Update October 12, 2016 22:00: Steam Dev Days has some hot controller news for you too as a new Vive controller is in development and Steam will now support the DualShock 4.
For more on the best VR games you can find at the moment, look no further.
The Vive controller prototype shown reportedly had “grip control” suggesting you will be able to haptically engage with things in the virtual environment by simply grabbing at them instead of pressing a button to pick things up.
— Robert Merki (@robmerki) October 12, 2016
Also Sony’s DualShock 4 can now be programmed within Steam’s Big Picture mode to be used with games without requiring any third party apps. Apparently this was a lot easier to do that it might have seemed according to presenter Jeff Bellinghausen.
“Believe it or not, when you use the PS4 Controller through the Steam API, it’s exactly the same as a Steam Controller,” Bellinghausen said. “You make the exact same API calls, you only get actions, not inputs, and the Steam API takes care of everything.”
Here’s what the UI looks like when assigning those buttons:
Original story:Valve has announced that Steam Link will be integrated into Samsung TVs and hinted at wireless Vive technology as part of its opening keynote at Steam Dev Days today.
The biennial gathering of developers in Seattle continues today and tomorrow with announcements expected on Valve’s VR direction, as well as updates on other hardware and Steam business practices.
As part of DJ Powers’ (seriously, what a name) presentation after Greg Coomer opened the show, we can now expect Valve’s in-home game-streaming technology, Steam Link, to be built into any future Samsung TVs.
Coomer himself, after assuring everyone at the event that there were no press present (like that’ll stop us), had some impressive figures to share about Steam’s growth as a platform since the last Dev Days event in 2014.

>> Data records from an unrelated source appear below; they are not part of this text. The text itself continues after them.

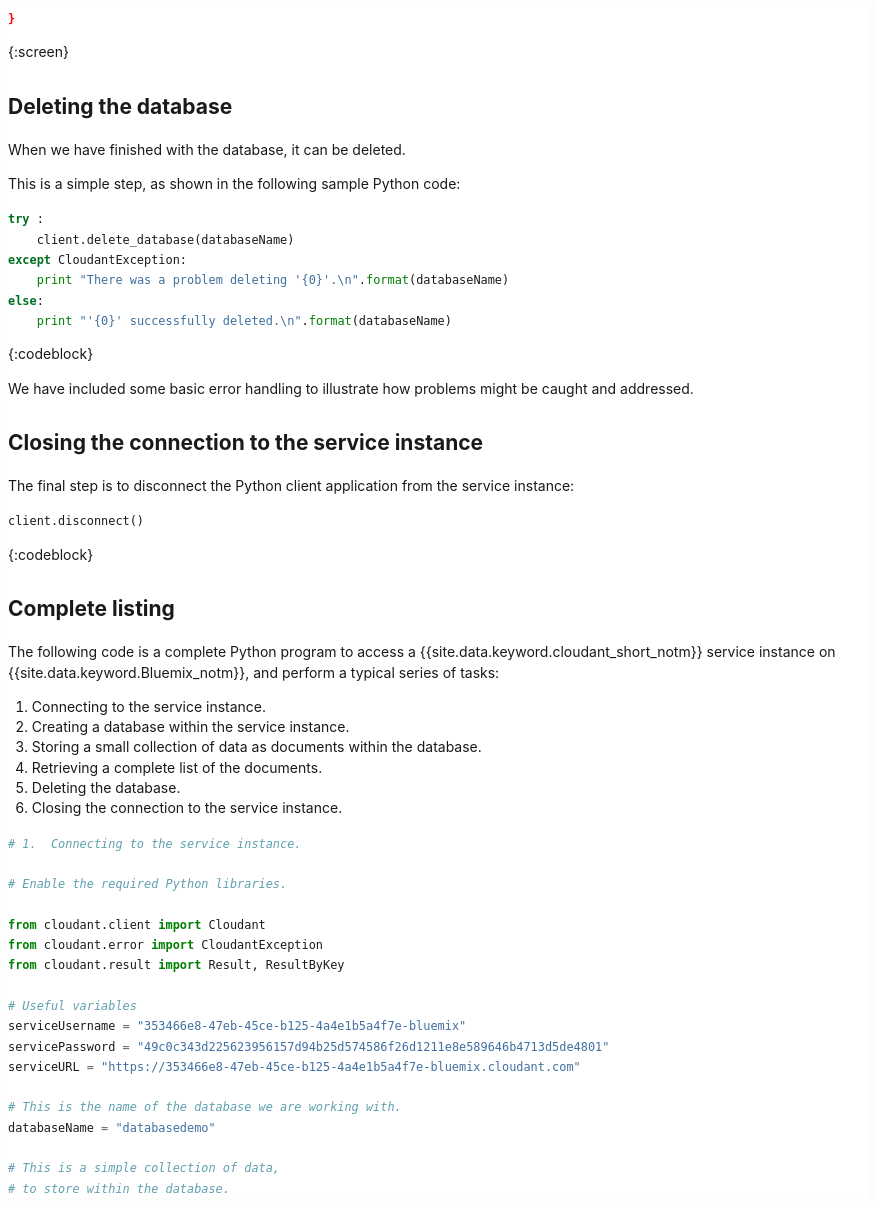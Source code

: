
 ```json
}
```
{:screen}

## Deleting the database

When we have finished with the database,
it can be deleted.

This is a simple step,
as shown in the following sample Python code:

```python
try :
    client.delete_database(databaseName)
except CloudantException:
    print "There was a problem deleting '{0}'.\n".format(databaseName)
else:
    print "'{0}' successfully deleted.\n".format(databaseName)
```
{:codeblock}

We have included some basic error handling to illustrate how problems
might be caught and addressed.

## Closing the connection to the service instance

The final step is to disconnect the Python client application from the service instance:

```python
client.disconnect()
```
{:codeblock}

## Complete listing

The following code is a complete Python program to access a
{{site.data.keyword.cloudant_short_notm}} service instance on {{site.data.keyword.Bluemix_notm}},
and perform a typical series of tasks:

1.  Connecting to the service instance.
2.  Creating a database within the service instance.
3.  Storing a small collection of data as documents within the database.
4.  Retrieving a complete list of the documents.
5.  Deleting the database.
6.  Closing the connection to the service instance.

```python
# 1.  Connecting to the service instance.

# Enable the required Python libraries.

from cloudant.client import Cloudant
from cloudant.error import CloudantException
from cloudant.result import Result, ResultByKey

# Useful variables
serviceUsername = "353466e8-47eb-45ce-b125-4a4e1b5a4f7e-bluemix"
servicePassword = "49c0c343d225623956157d94b25d574586f26d1211e8e589646b4713d5de4801"
serviceURL = "https://353466e8-47eb-45ce-b125-4a4e1b5a4f7e-bluemix.cloudant.com"

# This is the name of the database we are working with.
databaseName = "databasedemo"

# This is a simple collection of data,
# to store within the database.
```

Since then, Asia has grown almost 500% to become the third largest regional source of revenue on the Steam store while worldwide the number of users has grown three times.
The discovery queue update also helped push 4,800 unique titles through the main capsule carousel at the top of the store front page which is a great deal more than the 12 rotating titles Valve would need to choose manually every few weeks.
Team Fortress 2 programmer Joe Ludwig also took to the stage to explain Valve’s approach to VR would continue to be “all-in” with VR support for SteamOS, OSX and Linux as well as investments in content.
As part of this strategy, Valve have invested in several VR-related companies including Quark VR and Nitero which develops 60GHz wireless video transmitting technology, confirming plans for wireless Vives are already on the cards.
What content Valve are involved with for VR is unknown though we expect the company to let slip a few more details as the event goes on. We’ll obviously bring you these illicit details once we’ve snuck past yet more Valve goons they’ve posted at all the entrances and exits. Luckily they think journalists only wear plaid so they’ll never catch me in this medium t-shirt with a niche gaming reference on the front. Or I’ll just keep jumping into the Periscope feeds of helpful devs in the audience.